Please give the lines below again exactly as they stand, from the one that contains "### Client-Server: The" up to and including the one that contains "### Chirag's Lists", leaving all pictures out.

───

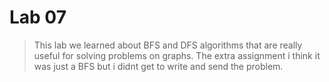 # Lab 07

> This lab we learned about BFS and DFS algorithms that are really useful for solving problems on graphs. 
> The extra assignment i think it was just a BFS but i didnt get to write and send the problem.
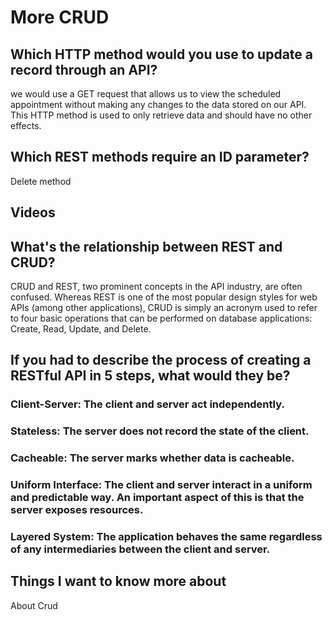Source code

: # More CRUD

## Which HTTP method would you use to update a record through an API?

we would use a GET request that allows us to view the scheduled appointment without making any changes to the data stored on our API. This HTTP method is used to only retrieve data and should have no other effects.

## Which REST methods require an ID parameter?
Delete method

## Videos

## What's the relationship between REST and CRUD?

CRUD and REST, two prominent concepts in the API industry, are often confused. Whereas REST is one of the most popular design styles for web APIs (among other applications), CRUD is simply an acronym used to refer to four basic operations that can be performed on database applications: Create, Read, Update, and Delete.

## If you had to describe the process of creating a RESTful API in 5 steps, what would they be?

### Client-Server: The client and server act independently.

### Stateless: The server does not record the state of the client.

### Cacheable: The server marks whether data is cacheable.

### Uniform Interface: The client and server interact in a uniform and predictable way. An important aspect of this is that the server exposes resources.

### Layered System: The application behaves the same regardless of any intermediaries between the client and server.

## Things I want to know more about
About  Crud
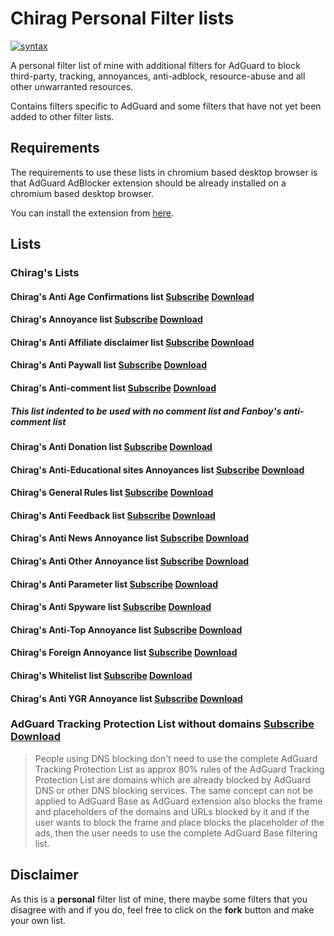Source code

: # Chirag Personal Filter lists

[![syntax](https://img.shields.io/badge/syntax-AdGuard-%23c61300.svg)](https://kb.adguard.com/en/general/how-to-create-your-own-ad-filters)

A personal filter list of mine with additional filters for AdGuard to block third-party, tracking, annoyances, anti-adblock, resource-abuse and all other unwarranted resources.

Contains filters specific to AdGuard and some filters that have not yet been added to other filter lists.

## Requirements

The requirements to use these lists in chromium based desktop browser is that AdGuard AdBlocker extension should be already installed on a chromium based desktop browser.

You can install the extension from [here](https://chrome.google.com/webstore/detail/adguard-adblocker/bgnkhhnnamicmpeenaelnjfhikgbkllg).

## Lists

### Chirag's Lists

#### Chirag's Anti Age Confirmations list [Subscribe](https://subscribe.adblockplus.org/?location=https://github.com/chirag127/adblock/raw/main/chirag_annoyance_filters/AntiAgeConfirmations.txt) [Download](https://github.com/chirag127/adblock/raw/main/chirag_annoyance_filters/AntiAgeConfirmations.txt)

#### Chirag's Annoyance list [Subscribe](https://subscribe.adblockplus.org/?location=https://github.com/chirag127/adblock/raw/main/A.txt) [Download](https://github.com/chirag127/adblock/raw/main/A.txt)

#### Chirag's Anti Affiliate disclaimer list [Subscribe](https://subscribe.adblockplus.org/?location=https://github.com/chirag127/adblock/raw/main/chirag_annoyance_filters/AntiAffiliateDisclaimer.txt) [Download](https://github.com/chirag127/adblock/raw/main/chirag_annoyance_filters/AntiAffiliateDisclaimer.txt)

#### Chirag's Anti Paywall list [Subscribe](https://subscribe.adblockplus.org/?location=https://github.com/chirag127/adblock/raw/main/chirag_annoyance_filters/AntiPaywall.txt) [Download](https://github.com/chirag127/adblock/raw/main/chirag_annoyance_filters/AntiPaywall.txt)

#### Chirag's Anti-comment list [Subscribe](https://subscribe.adblockplus.org/?location=https://github.com/chirag127/adblock/raw/main/chirag_annoyance_filters/AntiComment.txt) [Download](https://github.com/chirag127/adblock/raw/main/chirag_annoyance_filters/AntiComment.txt)

##### This list indented to be used with no comment list and Fanboy's anti-comment list

#### Chirag's Anti Donation list [Subscribe](https://subscribe.adblockplus.org/?location=https://github.com/chirag127/adblock/raw/main/chirag_annoyance_filters/AntiDonation.txt) [Download](https://github.com/chirag127/adblock/raw/main/chirag_annoyance_filters/AntiDonation.txt)

#### Chirag's Anti-Educational sites Annoyances list [Subscribe](https://subscribe.adblockplus.org/?location=https://github.com/chirag127/adblock/raw/main/chirag_annoyance_filters/AntiEducationalSitesAnnoyances.txt) [Download](https://github.com/chirag127/adblock/raw/main/chirag_annoyance_filters/AntiEducationalSitesAnnoyances.txt)

#### Chirag's General Rules list [Subscribe](https://subscribe.adblockplus.org/?location=https://github.com/chirag127/adblock/raw/main/UBOS/G.txt) [Download](https://github.com/chirag127/adblock/raw/main/UBOS/G.txt)

#### Chirag's Anti Feedback list [Subscribe](https://subscribe.adblockplus.org/?location=https://github.com/chirag127/adblock/raw/main/chirag_annoyance_filters/AntiFeedback.txt) [Download](https://github.com/chirag127/adblock/raw/main/chirag_annoyance_filters/AntiFeedback.txt)

#### Chirag's Anti News Annoyance list [Subscribe](https://subscribe.adblockplus.org/?location=https://github.com/chirag127/adblock/raw/main/chirag_annoyance_filters/AntiNewsSitesAnnoyances.txt) [Download](https://github.com/chirag127/adblock/raw/main/chirag_annoyance_filters/AntiNewsSitesAnnoyances.txt)

#### Chirag's Anti Other Annoyance list [Subscribe](https://subscribe.adblockplus.org/?location=https://github.com/chirag127/adblock/raw/main/chirag_annoyance_filters/AntiOtherAnnoyances.txt) [Download](https://github.com/chirag127/adblock/raw/main/chirag_annoyance_filters/AntiOtherAnnoyances.txt)

#### Chirag's Anti Parameter list [Subscribe](https://subscribe.adblockplus.org/?location=https://github.com/chirag127/adblock/raw/main/chirag_annoyance_filters/AntiUrlTrackingParameter.txt) [Download](https://github.com/chirag127/adblock/raw/main/chirag_annoyance_filters/AntiUrlTrackingParameter.txt)

#### Chirag's Anti Spyware list [Subscribe](https://subscribe.adblockplus.org/?location=https://github.com/chirag127/adblock/raw/main/chirag_annoyance_filters/AntiSpyware.txt) [Download](https://github.com/chirag127/adblock/raw/main/chirag_annoyance_filters/AntiSpyware.txt)

#### Chirag's Anti-Top Annoyance list [Subscribe](https://subscribe.adblockplus.org/?location=https://github.com/chirag127/adblock/raw/main/chirag_annoyance_filters/AntiTopAnnoyances.txt) [Download](https://github.com/chirag127/adblock/raw/main/chirag_annoyance_filters/AntiTopAnnoyances.txt)

#### Chirag's Foreign Annoyance list [Subscribe](https://subscribe.adblockplus.org/?location=https://github.com/chirag127/adblock/raw/main/chirag_annoyance_filters/AntiForiegnAnnoyance.txt) [Download](https://github.com/chirag127/adblock/raw/main/chirag_annoyance_filters/AntiForiegnAnnoyance.txt)

#### Chirag's Whitelist list [Subscribe](https://subscribe.adblockplus.org/?location=https://github.com/chirag127/adblock/raw/main/chirag_annoyance_filters/Whitelist.txt) [Download](https://github.com/chirag127/adblock/raw/main/chirag_annoyance_filters/Whitelist.txt)

#### Chirag's Anti YGR Annoyance list [Subscribe](https://subscribe.adblockplus.org/?location=https://github.com/chirag127/adblock/raw/main/chirag_annoyance_filters/AntiYGRAnnoyance.txt) [Download](https://github.com/chirag127/adblock/raw/main/chirag_annoyance_filters/AntiYGRAnnoyance.txt)

### AdGuard Tracking Protection List without domains [Subscribe](https://subscribe.adblockplus.org/?location=https://github.com/chirag127/adblock/raw/main/without_domains/AdGuard%20tracking.txt) [Download](https://github.com/chirag127/adblock/raw/main/without_domains/AdGuard%20tracking.txt)

> People using DNS blocking don't need to use the complete AdGuard Tracking Protection List as approx 80% rules of the AdGuard Tracking Protection List are domains which are already blocked by AdGuard DNS or other DNS blocking services. The same concept can not be applied to AdGuard Base as AdGuard extension also blocks the frame and placeholders of the domains and URLs blocked by it and if the user wants to block the frame and place blocks the placeholder of the ads, then the user needs to use the complete AdGuard Base filtering list.

## Disclaimer

As this is a **personal** filter list of mine, there maybe some filters that you disagree with and if you do, feel free to click on the **fork** button and make your own list.
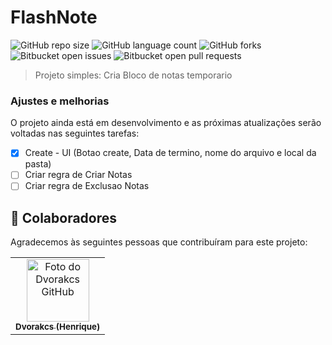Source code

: # FlashNote

![GitHub repo size](https://img.shields.io/github/repo-size/Dvorakcs/FlashNote?style=for-the-badge)
![GitHub language count](https://img.shields.io/github/languages/count/Dvorakcs/FlashNote?style=for-the-badge)
![GitHub forks](https://img.shields.io/github/forks/Dvorakcs/FlashNote?style=for-the-badge)
![Bitbucket open issues](https://img.shields.io/bitbucket/issues/Dvorakcs/FlashNote?style=for-the-badge)
![Bitbucket open pull requests](https://img.shields.io/bitbucket/pr-raw/Dvorakcs/FlashNote?style=for-the-badge)

> Projeto simples: Cria Bloco de notas temporario

### Ajustes e melhorias

O projeto ainda está em desenvolvimento e as próximas atualizações serão voltadas nas seguintes tarefas:

- [x] Create - UI (Botao create, Data de termino, nome do arquivo e local da pasta)
- [ ] Criar regra de Criar Notas
- [ ] Criar regra de Exclusao Notas
 
## 🤝 Colaboradores

Agradecemos às seguintes pessoas que contribuíram para este projeto:

<table>
  <tr>
    <td align="center">
      <a href="#">
        <img src="https://avatars.githubusercontent.com/u/80294621?v=4" width="100px;" alt="Foto do Dvorakcs GitHub"/><br>
        <sub>
          <b>Dvorakcs (Henrique)</b>
        </sub>
      </a>
    </td>
  </tr>
</table>
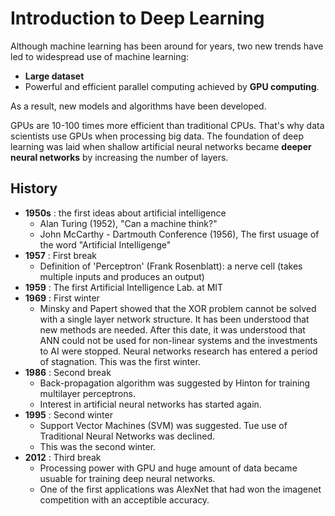 # Introduction to Deep Learning

Although machine learning has been around for years, two new trends have led to widespread use of machine learning:
* **Large dataset**
* Powerful and efficient parallel computing achieved by **GPU computing**.

As a result, new models and algorithms have been developed.

GPUs are 10-100 times more efficient than traditional CPUs. That's why data scientists use GPUs when processing big data.
The foundation of deep learning was laid when shallow artificial neural networks became **deeper neural networks** by increasing the number of layers.

## History
* **1950s** : the first ideas about artificial intelligence
  * Alan Turing (1952), "Can a machine think?"
  * John McCarthy - Dartmouth Conference (1956), The first usuage of the word "Artificial Intelligenge"
* **1957** : First break
  * Definition of 'Perceptron' (Frank Rosenblatt): a nerve cell (takes multiple inputs and produces an output)
* **1959** : The first Artificial Intelligence Lab. at MIT
* **1969** : First winter
  * Minsky and Papert showed that the XOR problem cannot be solved with a single layer network structure. It has been understood that new methods are needed. After this date, it was understood that ANN could not be used for non-linear systems and the investments to AI were stopped. Neural networks research has entered a period of stagnation. This was the first winter.
* **1986** : Second break
  * Back-propagation algorithm was suggested by Hinton for training multilayer perceptrons.
  * Interest in artificial neural networks has started again.
* **1995** : Second winter
  * Support Vector Machines (SVM) was suggested. Tue use of Traditional Neural Networks was declined. 
  * This was the second winter.
* **2012** : Third break
  * Processing power with GPU and huge amount of data became usuable for training deep neural networks. 
  * One of the first applications was AlexNet that had won the imagenet competition with an acceptible accuracy.

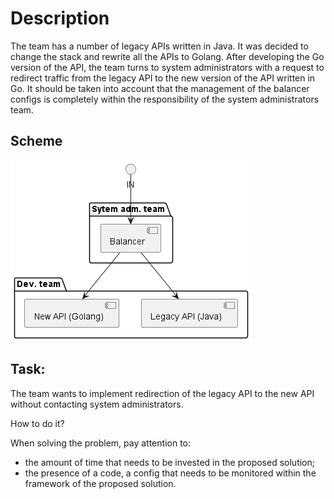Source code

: # Description
The team has a number of legacy APIs written in Java.
It was decided to change the stack and rewrite all the APIs to Golang.
After developing the Go version of the API, the team turns to system administrators
with a request to redirect traffic from the legacy API to the new version of the API written in Go.
It should be taken into account that the management of the balancer configs is completely within the
responsibility of the system administrators team.

## Scheme
![](../../images/task1_1.png)

## Task:
The team wants to implement redirection of the legacy API to the new API without contacting system administrators.

How to do it?

When solving the problem, pay attention to:
* the amount of time that needs to be invested in the proposed solution;
* the presence of a code, a config that needs to be monitored within the framework of the proposed solution.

───

(ANSWER TO THIS TASK)
### Client-Server: The client and server act independently.

### Stateless: The server does not record the state of the client.

### Cacheable: The server marks whether data is cacheable.

### Uniform Interface: The client and server interact in a uniform and predictable way. An important aspect of this is that the server exposes resources.

### Layered System: The application behaves the same regardless of any intermediaries between the client and server.

## Things I want to know more about
About  Crud
Source code

: # Chirag Personal Filter lists

[![syntax](https://img.shields.io/badge/syntax-AdGuard-%23c61300.svg)](https://kb.adguard.com/en/general/how-to-create-your-own-ad-filters)

A personal filter list of mine with additional filters for AdGuard to block third-party, tracking, annoyances, anti-adblock, resource-abuse and all other unwarranted resources.

Contains filters specific to AdGuard and some filters that have not yet been added to other filter lists.

## Requirements

The requirements to use these lists in chromium based desktop browser is that AdGuard AdBlocker extension should be already installed on a chromium based desktop browser.

You can install the extension from [here](https://chrome.google.com/webstore/detail/adguard-adblocker/bgnkhhnnamicmpeenaelnjfhikgbkllg).

## Lists

### Chirag's Lists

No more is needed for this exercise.